Probation, as some of us once knew it as a vital and useful public service, is all but finished, but this platform will remain both as an audit trail and to prevent its record and ethos being completely air-brushed from history. If you are a dissident, a confused newbie, or just want to be part of recording an alternative truth, you've still got a chance on this blog.  

Wednesday, 16 June 2021

Probation - I Wonder How Things Are Going?

Only a few days to go before the next big probation shakeup. Now everything is going to be tightly controlled by the civil service, I wonder how things are going? In particular, I wonder how recruitment is going? This from Facebook yesterday:-

Probation Jobs

People from all backgrounds end up in prison, so we need a diverse range of probation officers that reflect society and can engage with ex-offenders on many different levels. To celebrate Pride month, we asked Lisa, a probation officer in London and regional lead for HMPPS Pride in Probation and Prison (PiPP) network, to share her experiences:

“I’ve wanted to help the public and prevent crime since I was 16 years old. I studied criminology at university and then started off as a probation service officer before becoming a PQiP learner. I was a bit worried about being ‘out’ at work, but I was placed in such a welcoming office, that I put myself forward as the LGBTQ+ lead. I am a probation officer, and I am an LGBTQ+ advocate for HMPPS. I am a busy bee, but I would not change it for the world. I’m doing two wonderful things.” 

Train to become a probation officer – and bring your whole self to work.


Can you just apply to be a probation services officer? Is their currently an intake? I didn't get into the PQiP in April.

Probation Jobs Hi Xxxxxx, applications for the next round of recruitment are expected to open up again in late Summer. Please keep an eye on our Facebook page for any updates. Thanks.

It’s funny that because when you go to the interviews, the candidates are predominantly white and seem to be perplexed that ethnics are in the same interview queue. Applied once and it was the worst experience of my life.

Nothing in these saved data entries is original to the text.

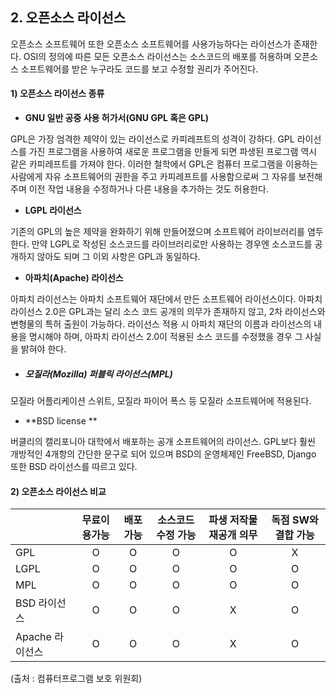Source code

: ## 2. 오픈소스 라이선스

오픈소스 소프트웨어 또한 오픈소스 소프트웨어를 사용가능하다는 라이선스가 존재한다. OSI의 정의에 따른 모든 오픈소스 라이선스는 소스코드의 배포를 허용하며 오픈소스 소프트웨어를 받은 누구라도 코드를 보고 수정할 권리가 주어진다.

#### 1\) 오픈소스 라이선스 종류

* **GNU 일반 공중 사용 허가서\(GNU GPL 혹은 GPL\)**

GPL은 가장 엄격한 제약이 있는 라이선스로 카피레프트의 성격이 강하다.  GPL 라이선스를 가진 프로그램을 사용하여 새로운 프로그램을 만들게 되면 파생된 프로그램 역시 같은 카피레프트를 가져야 한다. 이러한 철학에서 GPL은 컴퓨터 프로그램을 이용하는 사람에게 자유 소프트웨어의 권한을 주고 카피레프트를 사용함으로써 그 자유를 보전해주며 이전 작업 내용을 수정하거나 다른 내용을 추가하는 것도 허용한다.

* **LGPL 라이선스**

기존의 GPL의 높은 제약을 완화하기 위해 만들어졌으며 소프트웨어 라이브러리를 염두한다. 만약 LGPL로 작성된 소스코드를 라이브러리로만 사용하는 경우엔 소스코드를 공개하지 않아도 되며 그 이외 사항은 GPL과 동일하다.

* **아파치\(Apache\) 라이선스**

아파치 라이선스는 아파치 소프트웨어 재단에서 만든 소프트웨어 라이선스이다. 아파치 라이선스 2.0은 GPL과는 달리 소스 코드 공개의 의무가 존재하지 않고, 2차 라이선스와 변형물의 특허 출원이 가능하다. 라이선스 적용 시 아파치 재단의 이름과 라이선스의 내용을 명시해야 하며, 아파치 라이선스 2.0이 적용된 소스 코드를 수정했을 경우 그 사실을 밝혀야 한다.

* ##### 모질라\(Mozilla\) 퍼블릭 라이선스\(MPL\)

모질라 어플리케이션 스위트, 모질라 파이어 폭스 등 모질라 소프트웨어에 적용된다.

* **BSD license **

버클리의 캘리포니아 대학에서 배포하는 공개 소프트웨어의 라이선스. GPL보다 훨씬 개방적인 4개항의 간단한 문구로 되어 있으며 BSD의 운영체제인 FreeBSD, Django 또한 BSD 라이선스를 따르고 있다.

#### **2\) 오픈소스 라이선스 비교**

|  | 무료이용가능 | 배포 가능 | 소스코드           수정 가능 | 파생 저작물       재공개 의무 | 독점 SW와        결합 가능 |
| :--- | :---: | :---: | :---: | :---: | :---: |
| GPL | O | O | O | O | X |
| LGPL | O | O | O | O | O |
| MPL | O | O | O | O | O |
| BSD 라이선스 | O | O | O | X | O |
| Apache        라이선스 | O | O | O | X | O |

\(출처 : 컴퓨터프로그램 보호 위원회\)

If I was made to feel that way can you imagine how many other ethnic people your employment process does not favour? Food for thought. If you mean it and you want people from all backgrounds to apply then TRULY accept people from all backgrounds.

Exactly. I was declined few weeks back also as a black British citizen.

Anyone ethnic that I know has applied has never got the job. Honestly I was looked at as if I was something out of space. Absolutely abysmal.

If there were a few more people that people could relate to, maybe there would be a better chance of rehabilitation. But I don’t think they have thought that far, sadly.

A few more people of colour*

In my office we have a diverse culture of PSO’ s and PQiPs which works well. Please don’t give up trying as it is quite a hard route and probably depends on what calibre of applicants apply on that day. There are many diverse offices around the London areas. Think it depends where you go.

I have applied every intake for this for the past 3 years and I always fail the psychometric test and it annoys me as we get no feedback whatsoever on how our applications are or how we haven't done well on the test Annoying when you have all the degrees and experience necessary!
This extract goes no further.